**Directions for this task**
Leave out every line that comes before the one containing "### **Phase 6: Enterprise", and reproduce the rest of the listing below exactly, through its last line.

★ ★ ★ ★ ★

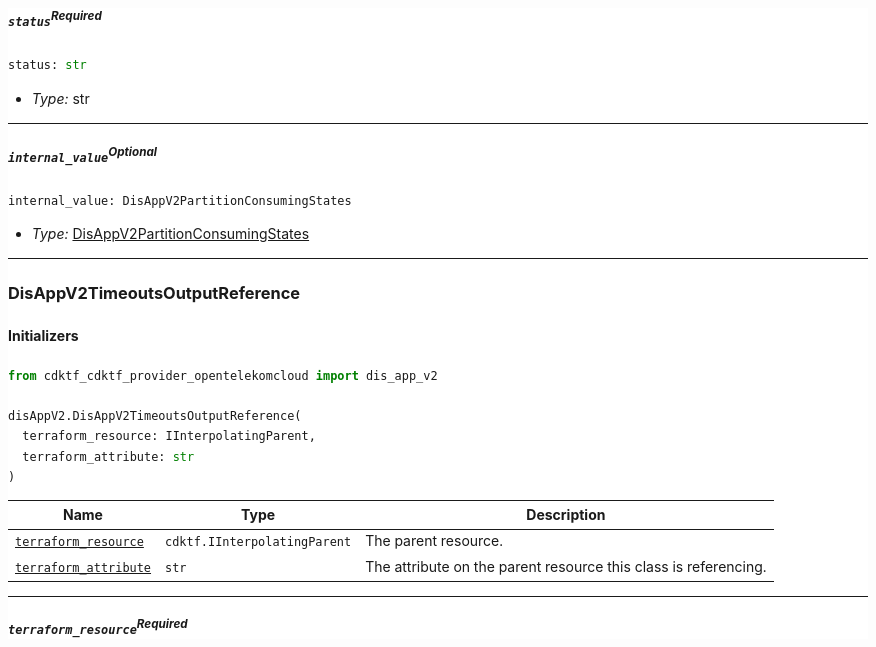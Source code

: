 ##### `status`<sup>Required</sup> <a name="status" id="@cdktf/provider-opentelekomcloud.disAppV2.DisAppV2PartitionConsumingStatesOutputReference.property.status"></a>

```python
status: str
```

- *Type:* str

---

##### `internal_value`<sup>Optional</sup> <a name="internal_value" id="@cdktf/provider-opentelekomcloud.disAppV2.DisAppV2PartitionConsumingStatesOutputReference.property.internalValue"></a>

```python
internal_value: DisAppV2PartitionConsumingStates
```

- *Type:* <a href="#@cdktf/provider-opentelekomcloud.disAppV2.DisAppV2PartitionConsumingStates">DisAppV2PartitionConsumingStates</a>

---


### DisAppV2TimeoutsOutputReference <a name="DisAppV2TimeoutsOutputReference" id="@cdktf/provider-opentelekomcloud.disAppV2.DisAppV2TimeoutsOutputReference"></a>

#### Initializers <a name="Initializers" id="@cdktf/provider-opentelekomcloud.disAppV2.DisAppV2TimeoutsOutputReference.Initializer"></a>

```python
from cdktf_cdktf_provider_opentelekomcloud import dis_app_v2

disAppV2.DisAppV2TimeoutsOutputReference(
  terraform_resource: IInterpolatingParent,
  terraform_attribute: str
)
```

| **Name** | **Type** | **Description** |
| --- | --- | --- |
| <code><a href="#@cdktf/provider-opentelekomcloud.disAppV2.DisAppV2TimeoutsOutputReference.Initializer.parameter.terraformResource">terraform_resource</a></code> | <code>cdktf.IInterpolatingParent</code> | The parent resource. |
| <code><a href="#@cdktf/provider-opentelekomcloud.disAppV2.DisAppV2TimeoutsOutputReference.Initializer.parameter.terraformAttribute">terraform_attribute</a></code> | <code>str</code> | The attribute on the parent resource this class is referencing. |

---

##### `terraform_resource`<sup>Required</sup> <a name="terraform_resource" id="@cdktf/provider-opentelekomcloud.disAppV2.DisAppV2TimeoutsOutputReference.Initializer.parameter.terraformResource"></a>
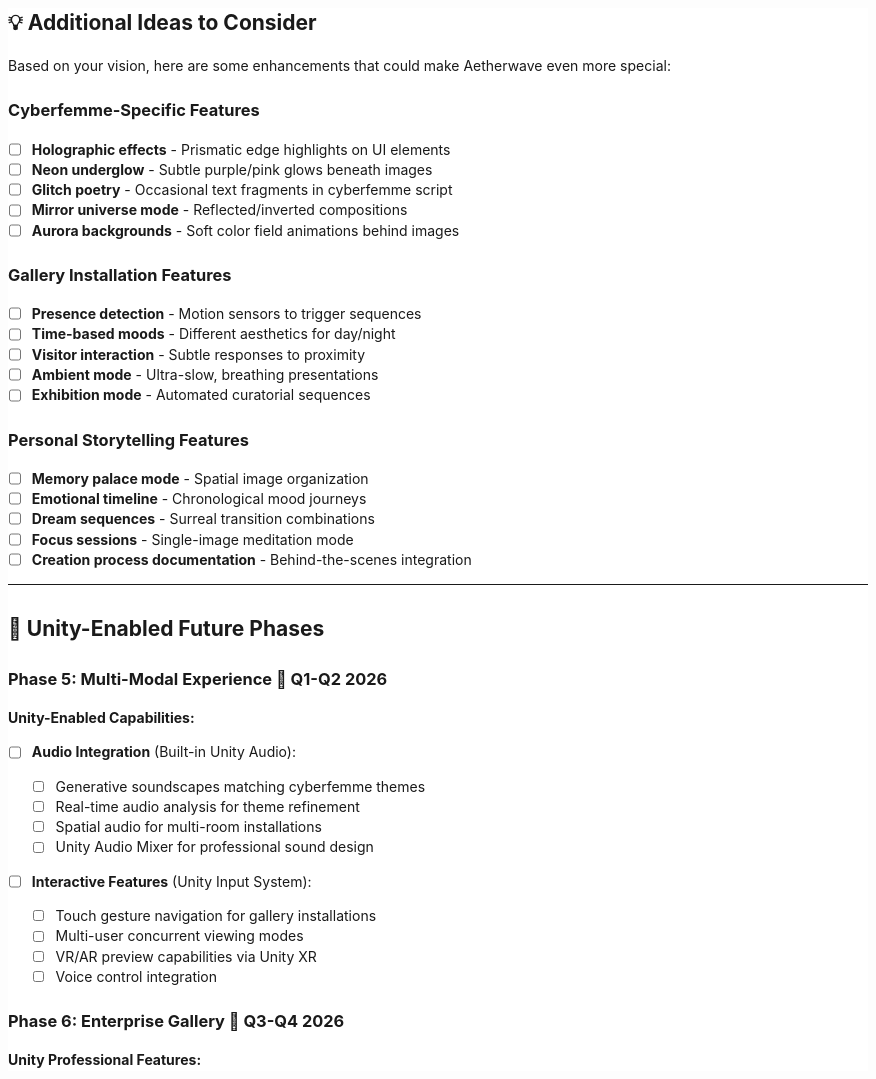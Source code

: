 
## 💡 **Additional Ideas to Consider**

Based on your vision, here are some enhancements that could make Aetherwave even more special:

### **Cyberfemme-Specific Features**

- [ ] **Holographic effects** - Prismatic edge highlights on UI elements
- [ ] **Neon underglow** - Subtle purple/pink glows beneath images
- [ ] **Glitch poetry** - Occasional text fragments in cyberfemme script
- [ ] **Mirror universe mode** - Reflected/inverted compositions
- [ ] **Aurora backgrounds** - Soft color field animations behind images

### **Gallery Installation Features**

- [ ] **Presence detection** - Motion sensors to trigger sequences
- [ ] **Time-based moods** - Different aesthetics for day/night
- [ ] **Visitor interaction** - Subtle responses to proximity
- [ ] **Ambient mode** - Ultra-slow, breathing presentations
- [ ] **Exhibition mode** - Automated curatorial sequences

### **Personal Storytelling Features**

- [ ] **Memory palace mode** - Spatial image organization
- [ ] **Emotional timeline** - Chronological mood journeys
- [ ] **Dream sequences** - Surreal transition combinations
- [ ] **Focus sessions** - Single-image meditation mode
- [ ] **Creation process documentation** - Behind-the-scenes integration

---

## 🚀 **Unity-Enabled Future Phases**

### **Phase 5: Multi-Modal Experience** 📅 **Q1-Q2 2026**

**Unity-Enabled Capabilities:**

- [ ] **Audio Integration** (Built-in Unity Audio):

  - [ ] Generative soundscapes matching cyberfemme themes
  - [ ] Real-time audio analysis for theme refinement
  - [ ] Spatial audio for multi-room installations
  - [ ] Unity Audio Mixer for professional sound design

- [ ] **Interactive Features** (Unity Input System):
  - [ ] Touch gesture navigation for gallery installations
  - [ ] Multi-user concurrent viewing modes
  - [ ] VR/AR preview capabilities via Unity XR
  - [ ] Voice control integration

### **Phase 6: Enterprise Gallery** 📅 **Q3-Q4 2026**

**Unity Professional Features:**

★ ★ ★ ★ ★

**Exercise output**
### **Phase 6: Enterprise Gallery** 📅 **Q3-Q4 2026**

**Unity Professional Features:**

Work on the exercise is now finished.